Regards sur le monde actuel (1931)/L’avant et l’après-guerre

La bibliothèque libre.
Stock (p. 193-214).

L’AVANT ET L’APRÈS-GUERRE[1]

Quelle phase étrange de l’Histoire, que cette phase que l’on peut appeler l’ère de la paix armée, et dont je voudrais pouvoir dire, et ne le puis du tout, qu’elle n’est plus qu’un souvenir !

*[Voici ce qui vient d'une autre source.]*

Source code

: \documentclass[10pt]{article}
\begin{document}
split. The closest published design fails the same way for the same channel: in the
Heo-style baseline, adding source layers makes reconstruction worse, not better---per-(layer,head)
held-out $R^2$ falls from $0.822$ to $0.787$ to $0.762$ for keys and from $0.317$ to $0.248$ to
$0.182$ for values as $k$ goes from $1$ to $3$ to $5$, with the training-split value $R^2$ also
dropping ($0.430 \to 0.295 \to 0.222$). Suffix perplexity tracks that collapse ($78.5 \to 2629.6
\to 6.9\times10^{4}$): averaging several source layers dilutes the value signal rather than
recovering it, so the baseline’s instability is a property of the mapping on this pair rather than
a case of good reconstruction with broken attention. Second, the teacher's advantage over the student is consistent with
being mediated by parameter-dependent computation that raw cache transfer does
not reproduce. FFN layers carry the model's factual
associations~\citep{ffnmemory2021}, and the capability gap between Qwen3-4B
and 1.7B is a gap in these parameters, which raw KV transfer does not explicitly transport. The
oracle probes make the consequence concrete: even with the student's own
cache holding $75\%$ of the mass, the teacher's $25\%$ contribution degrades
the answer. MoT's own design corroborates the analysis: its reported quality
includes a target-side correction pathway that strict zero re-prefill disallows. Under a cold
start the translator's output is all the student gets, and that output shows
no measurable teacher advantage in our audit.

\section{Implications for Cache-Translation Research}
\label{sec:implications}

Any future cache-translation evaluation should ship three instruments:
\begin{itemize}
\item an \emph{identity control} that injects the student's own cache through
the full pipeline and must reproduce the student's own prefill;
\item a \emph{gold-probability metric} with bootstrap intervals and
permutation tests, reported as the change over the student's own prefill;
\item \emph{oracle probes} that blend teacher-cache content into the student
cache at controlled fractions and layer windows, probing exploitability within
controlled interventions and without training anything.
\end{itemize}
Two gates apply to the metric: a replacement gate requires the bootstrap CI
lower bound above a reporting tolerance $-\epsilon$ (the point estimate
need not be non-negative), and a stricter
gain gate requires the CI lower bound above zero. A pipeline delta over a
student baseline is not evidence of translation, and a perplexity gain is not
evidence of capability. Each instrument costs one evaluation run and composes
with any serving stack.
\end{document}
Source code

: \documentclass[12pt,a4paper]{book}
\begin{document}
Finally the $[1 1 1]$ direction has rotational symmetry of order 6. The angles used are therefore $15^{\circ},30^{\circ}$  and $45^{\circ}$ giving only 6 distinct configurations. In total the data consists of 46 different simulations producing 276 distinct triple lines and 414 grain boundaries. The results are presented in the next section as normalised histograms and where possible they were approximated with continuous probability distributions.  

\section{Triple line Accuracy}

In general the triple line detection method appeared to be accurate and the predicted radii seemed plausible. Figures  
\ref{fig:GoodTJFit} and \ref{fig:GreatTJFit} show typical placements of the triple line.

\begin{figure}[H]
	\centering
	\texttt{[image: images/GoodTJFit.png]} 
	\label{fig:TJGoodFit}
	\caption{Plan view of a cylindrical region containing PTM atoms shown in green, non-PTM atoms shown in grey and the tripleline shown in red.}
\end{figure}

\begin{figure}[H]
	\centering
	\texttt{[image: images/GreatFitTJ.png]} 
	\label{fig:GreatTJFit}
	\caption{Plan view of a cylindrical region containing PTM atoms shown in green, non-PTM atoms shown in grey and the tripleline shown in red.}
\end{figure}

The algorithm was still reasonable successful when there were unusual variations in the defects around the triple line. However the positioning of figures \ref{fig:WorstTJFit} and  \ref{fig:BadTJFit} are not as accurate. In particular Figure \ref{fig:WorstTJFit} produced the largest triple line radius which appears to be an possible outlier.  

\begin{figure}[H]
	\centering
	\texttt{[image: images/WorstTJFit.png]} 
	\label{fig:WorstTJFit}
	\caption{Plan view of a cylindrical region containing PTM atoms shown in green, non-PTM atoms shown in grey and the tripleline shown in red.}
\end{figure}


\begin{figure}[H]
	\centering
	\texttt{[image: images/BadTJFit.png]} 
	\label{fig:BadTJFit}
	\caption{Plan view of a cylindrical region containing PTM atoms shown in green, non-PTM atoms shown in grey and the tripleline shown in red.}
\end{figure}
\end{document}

Pendant quarante ans, l’Europe est suspendue dans l’attente d’un conflit dont on sait qu’il sera d’une violence et d’un ordre de grandeur sans exemple. Nulle nation n’est sûre de ne pas s’y trouver engagée. Tout homme dans ses papiers conserve un ordre de rejoindre. La date seule y manque. Quelque jour inconnu, les accidents de la politique y pourvoiront. Pendant quarante années, le retour du printemps se fait craindre. Les bourgeons font songer les hommes d’une saison favorable aux combats. L’explosion, parfois, paraît inconcevable : on en démontre l’impossibilité. La paix armée pèse d’ailleurs si lourdement sur les peuples, grève à ce point les budgets, impose aux individus de si sensibles gênes dans un temps de liberté morale et politique croissante : elle contraste si évidemment avec la multiplication des échanges, l’ubiquité des intérêts, le mélange des mœurs et des plaisirs internationaux, qu’il semble à bien des esprits tout à fait improbable que cette paix contradictoire, ce faux équilibre, ne se change insensiblement dans une véritable paix, une paix sans armes, et surtout sans arrière-pensées. On ne peut croire que l’édifice de la civilisation européenne, si riche de rapports internes si divers, si étroits, puisse jamais être brutalement disloqué et éclater en mêlée de nations furieuses.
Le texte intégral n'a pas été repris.